AN internationally acclaimed musician has been granted planning permission to build a music and painting studio at her ancestral family home in Donegal.

Anohni Hegarty, known as Anohni, came to prominence as lead singer of Antony and The Johnsons. The group won the Mercury Prize in 2005 with their second album I Am a Bird Now.

In 2015 she released an album under the name Anohni and in 2016 she became only the second transgender person to be nominated for an Oscar.
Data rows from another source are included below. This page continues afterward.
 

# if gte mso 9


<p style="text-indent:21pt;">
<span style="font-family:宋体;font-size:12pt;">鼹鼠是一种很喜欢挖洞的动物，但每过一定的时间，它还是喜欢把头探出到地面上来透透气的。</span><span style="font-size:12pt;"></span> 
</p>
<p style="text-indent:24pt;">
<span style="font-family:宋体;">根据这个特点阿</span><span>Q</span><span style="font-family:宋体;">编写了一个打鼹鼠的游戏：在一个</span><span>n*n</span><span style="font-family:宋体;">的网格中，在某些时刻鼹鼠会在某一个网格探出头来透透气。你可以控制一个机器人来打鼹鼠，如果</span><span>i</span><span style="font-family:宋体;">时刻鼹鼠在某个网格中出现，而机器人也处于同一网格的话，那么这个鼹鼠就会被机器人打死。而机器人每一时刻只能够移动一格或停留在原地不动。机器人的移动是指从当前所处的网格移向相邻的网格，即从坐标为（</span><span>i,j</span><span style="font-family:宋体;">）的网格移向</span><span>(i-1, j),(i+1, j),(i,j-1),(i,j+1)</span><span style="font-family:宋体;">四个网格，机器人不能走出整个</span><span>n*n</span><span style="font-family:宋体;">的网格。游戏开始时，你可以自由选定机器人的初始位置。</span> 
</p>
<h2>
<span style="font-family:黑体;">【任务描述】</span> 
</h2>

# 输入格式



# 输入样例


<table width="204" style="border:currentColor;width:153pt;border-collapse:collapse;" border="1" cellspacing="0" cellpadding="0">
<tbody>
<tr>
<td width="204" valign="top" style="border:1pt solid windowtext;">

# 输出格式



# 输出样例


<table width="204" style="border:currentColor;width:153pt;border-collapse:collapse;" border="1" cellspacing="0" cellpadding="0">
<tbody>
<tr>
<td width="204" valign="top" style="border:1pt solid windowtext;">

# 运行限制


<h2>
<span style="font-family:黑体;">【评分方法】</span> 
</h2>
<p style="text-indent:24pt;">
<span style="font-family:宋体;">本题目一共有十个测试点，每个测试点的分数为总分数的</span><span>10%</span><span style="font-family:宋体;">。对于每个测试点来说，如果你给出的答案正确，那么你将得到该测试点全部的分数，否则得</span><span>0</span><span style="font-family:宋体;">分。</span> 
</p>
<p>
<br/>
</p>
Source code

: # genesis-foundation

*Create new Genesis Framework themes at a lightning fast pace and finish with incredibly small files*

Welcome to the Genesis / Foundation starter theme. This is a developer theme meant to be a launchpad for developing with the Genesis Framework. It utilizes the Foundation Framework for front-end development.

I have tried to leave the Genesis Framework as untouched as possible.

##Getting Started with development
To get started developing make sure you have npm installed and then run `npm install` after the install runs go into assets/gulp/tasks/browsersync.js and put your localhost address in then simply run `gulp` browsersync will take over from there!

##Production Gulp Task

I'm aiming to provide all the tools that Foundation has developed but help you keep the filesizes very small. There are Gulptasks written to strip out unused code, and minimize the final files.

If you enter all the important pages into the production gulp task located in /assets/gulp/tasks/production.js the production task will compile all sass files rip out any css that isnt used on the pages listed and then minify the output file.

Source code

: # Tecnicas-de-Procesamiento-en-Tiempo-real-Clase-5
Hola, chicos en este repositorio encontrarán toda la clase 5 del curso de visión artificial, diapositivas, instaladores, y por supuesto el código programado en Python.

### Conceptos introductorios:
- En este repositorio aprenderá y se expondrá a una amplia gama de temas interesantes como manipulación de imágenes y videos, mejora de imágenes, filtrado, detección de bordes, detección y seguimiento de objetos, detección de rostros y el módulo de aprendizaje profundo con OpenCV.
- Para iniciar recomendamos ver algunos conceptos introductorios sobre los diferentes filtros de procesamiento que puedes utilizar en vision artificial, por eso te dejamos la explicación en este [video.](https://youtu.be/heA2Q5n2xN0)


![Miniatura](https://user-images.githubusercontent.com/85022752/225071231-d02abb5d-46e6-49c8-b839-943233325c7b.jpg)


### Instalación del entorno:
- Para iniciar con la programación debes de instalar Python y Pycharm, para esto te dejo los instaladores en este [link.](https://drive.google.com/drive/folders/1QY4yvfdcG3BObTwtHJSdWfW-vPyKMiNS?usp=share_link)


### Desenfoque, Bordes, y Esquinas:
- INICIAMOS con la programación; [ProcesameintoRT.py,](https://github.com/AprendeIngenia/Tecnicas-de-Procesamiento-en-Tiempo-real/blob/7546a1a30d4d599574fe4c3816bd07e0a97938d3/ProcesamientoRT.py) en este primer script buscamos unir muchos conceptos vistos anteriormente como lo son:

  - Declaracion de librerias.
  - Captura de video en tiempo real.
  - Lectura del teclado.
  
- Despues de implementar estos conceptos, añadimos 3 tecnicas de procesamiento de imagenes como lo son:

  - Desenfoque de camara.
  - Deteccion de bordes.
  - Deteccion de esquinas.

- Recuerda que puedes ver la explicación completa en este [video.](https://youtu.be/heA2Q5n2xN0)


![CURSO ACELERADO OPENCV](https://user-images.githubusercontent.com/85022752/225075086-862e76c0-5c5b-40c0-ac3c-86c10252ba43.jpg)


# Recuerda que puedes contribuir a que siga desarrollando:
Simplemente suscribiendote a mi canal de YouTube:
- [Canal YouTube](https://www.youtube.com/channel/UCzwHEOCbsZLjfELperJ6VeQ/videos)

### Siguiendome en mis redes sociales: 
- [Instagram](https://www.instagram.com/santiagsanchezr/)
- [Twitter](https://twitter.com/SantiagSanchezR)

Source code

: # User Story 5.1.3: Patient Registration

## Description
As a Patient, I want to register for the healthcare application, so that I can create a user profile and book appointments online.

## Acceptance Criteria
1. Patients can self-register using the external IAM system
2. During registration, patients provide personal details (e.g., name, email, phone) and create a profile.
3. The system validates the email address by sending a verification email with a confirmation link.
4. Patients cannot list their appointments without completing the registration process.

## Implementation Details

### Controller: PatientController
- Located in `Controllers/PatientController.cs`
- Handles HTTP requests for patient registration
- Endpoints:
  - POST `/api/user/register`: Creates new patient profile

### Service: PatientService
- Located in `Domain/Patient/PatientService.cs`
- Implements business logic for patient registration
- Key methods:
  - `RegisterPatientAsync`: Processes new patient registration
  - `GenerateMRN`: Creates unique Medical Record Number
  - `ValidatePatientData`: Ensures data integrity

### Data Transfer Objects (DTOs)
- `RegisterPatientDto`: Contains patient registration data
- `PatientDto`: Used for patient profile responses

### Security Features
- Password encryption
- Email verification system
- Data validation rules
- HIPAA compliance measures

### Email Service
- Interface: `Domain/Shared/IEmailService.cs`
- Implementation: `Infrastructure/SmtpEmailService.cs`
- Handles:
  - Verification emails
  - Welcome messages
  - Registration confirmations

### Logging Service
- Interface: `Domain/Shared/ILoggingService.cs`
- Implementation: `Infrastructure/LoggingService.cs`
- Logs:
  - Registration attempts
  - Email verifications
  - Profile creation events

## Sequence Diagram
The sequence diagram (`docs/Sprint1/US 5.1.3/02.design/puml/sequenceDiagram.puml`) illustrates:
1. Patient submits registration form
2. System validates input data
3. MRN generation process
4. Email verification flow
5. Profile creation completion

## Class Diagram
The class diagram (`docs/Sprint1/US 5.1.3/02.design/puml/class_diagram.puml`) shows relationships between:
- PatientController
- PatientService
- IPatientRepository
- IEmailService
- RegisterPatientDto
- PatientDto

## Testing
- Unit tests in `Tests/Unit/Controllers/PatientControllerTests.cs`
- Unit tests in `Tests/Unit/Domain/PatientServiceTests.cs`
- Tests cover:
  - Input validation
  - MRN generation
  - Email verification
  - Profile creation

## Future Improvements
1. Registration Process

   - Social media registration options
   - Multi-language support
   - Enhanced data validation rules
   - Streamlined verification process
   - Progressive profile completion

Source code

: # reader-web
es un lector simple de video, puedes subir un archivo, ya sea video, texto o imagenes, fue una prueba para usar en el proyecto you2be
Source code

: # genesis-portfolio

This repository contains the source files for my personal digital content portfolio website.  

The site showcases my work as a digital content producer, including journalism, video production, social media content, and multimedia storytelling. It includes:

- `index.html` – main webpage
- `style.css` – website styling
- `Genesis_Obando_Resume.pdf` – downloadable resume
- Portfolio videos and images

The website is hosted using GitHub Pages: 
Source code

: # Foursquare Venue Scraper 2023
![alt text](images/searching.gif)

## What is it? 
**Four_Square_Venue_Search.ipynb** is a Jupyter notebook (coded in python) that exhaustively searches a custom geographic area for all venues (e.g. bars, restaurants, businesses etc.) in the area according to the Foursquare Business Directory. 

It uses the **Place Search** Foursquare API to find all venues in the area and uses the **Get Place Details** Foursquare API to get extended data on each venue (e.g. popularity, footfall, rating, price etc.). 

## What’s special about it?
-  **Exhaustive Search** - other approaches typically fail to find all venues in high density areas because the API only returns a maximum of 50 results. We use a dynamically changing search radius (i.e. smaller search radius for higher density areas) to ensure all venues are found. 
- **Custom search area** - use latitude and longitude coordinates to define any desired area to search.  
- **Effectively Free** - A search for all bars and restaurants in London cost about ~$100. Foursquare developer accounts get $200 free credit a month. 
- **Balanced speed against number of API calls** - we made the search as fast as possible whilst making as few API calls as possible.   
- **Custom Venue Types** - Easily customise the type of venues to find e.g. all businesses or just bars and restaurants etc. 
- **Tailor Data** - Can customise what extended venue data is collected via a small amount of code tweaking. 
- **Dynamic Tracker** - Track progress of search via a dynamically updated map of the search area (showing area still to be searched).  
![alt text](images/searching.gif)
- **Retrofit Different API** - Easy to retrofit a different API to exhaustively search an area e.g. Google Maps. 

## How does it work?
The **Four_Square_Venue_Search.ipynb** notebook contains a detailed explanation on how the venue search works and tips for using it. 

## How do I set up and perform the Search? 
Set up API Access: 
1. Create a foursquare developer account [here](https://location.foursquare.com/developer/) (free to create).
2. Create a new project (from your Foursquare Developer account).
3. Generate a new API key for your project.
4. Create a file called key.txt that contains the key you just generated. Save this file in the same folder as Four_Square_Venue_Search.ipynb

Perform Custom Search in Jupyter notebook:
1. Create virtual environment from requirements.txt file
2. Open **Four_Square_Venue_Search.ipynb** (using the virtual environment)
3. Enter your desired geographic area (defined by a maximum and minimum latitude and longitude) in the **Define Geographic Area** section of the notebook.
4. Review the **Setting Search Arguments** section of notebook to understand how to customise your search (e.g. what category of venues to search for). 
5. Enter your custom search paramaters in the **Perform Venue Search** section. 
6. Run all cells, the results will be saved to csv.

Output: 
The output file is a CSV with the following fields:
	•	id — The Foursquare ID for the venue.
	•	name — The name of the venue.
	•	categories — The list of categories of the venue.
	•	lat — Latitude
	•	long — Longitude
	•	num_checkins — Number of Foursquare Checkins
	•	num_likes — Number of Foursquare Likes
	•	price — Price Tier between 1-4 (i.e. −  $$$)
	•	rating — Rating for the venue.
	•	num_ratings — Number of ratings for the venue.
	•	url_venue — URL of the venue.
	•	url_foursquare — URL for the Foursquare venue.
The nomination for Best Orginal Song was for ‘Manta Ray’ which featured in the movie Racing Extinction.

The singer and artist was born in England but moved to California with her family as a child.

She has been granted planning permission to demolish part of her derelict family homestead at Crobane near Carrick which dates back three generations to when her uncle Patrick John McNeilis lived there.

In a letter to Donegal County Council, the artist described the Carrick area as “the most beautiful place in the world to me”. She said that to live there would be the realisation of a vow she made to one day reclaim the land and rebuild the cottage.

“As a child my father took us to visit the old homestead where my great uncle still maintained a small farm.

The cottage as it will look once completed.

“I remember marvelling at the way of life. Having been born in the suburbs I could hardly believe that my great uncle was still living in a stone cottage in the mountains of Donegal without running water or electricity, even a bathroom, in his majestic landscape, with his sheep, dogs and walking stick. It made such an impression on me to experience my heritage so viscerally.”

She added, “Crobane is the most beautiful place in the world to me. I often marvel at the three-generation odyssey that saw members of my family leave Crove Upper and spread across the world in search of work in the 1930s, have children and form a Donegal satellite community in London and then have grandchildren in the UK, the United States and Sweden.

Anohni’s great-uncle, Patrick John McNeilis who once lived in the cottage.

“I have now returned to the landscape that held my family for countless generations.”

In their submission on behalf of the musician, McCabe Architects said the application was for “a unique, forward-looking retreat type studio of distinctive architectural merit”.

The rebuild will create a “private studio/series of spaces” for the artist’s music and art.

McCabe Architects added, “Whilst her work takes her abroad to many busy cities, Crobane is a private creative space where she can take inspiration from the landscape a place of refuge and solace, a place to clear the head.”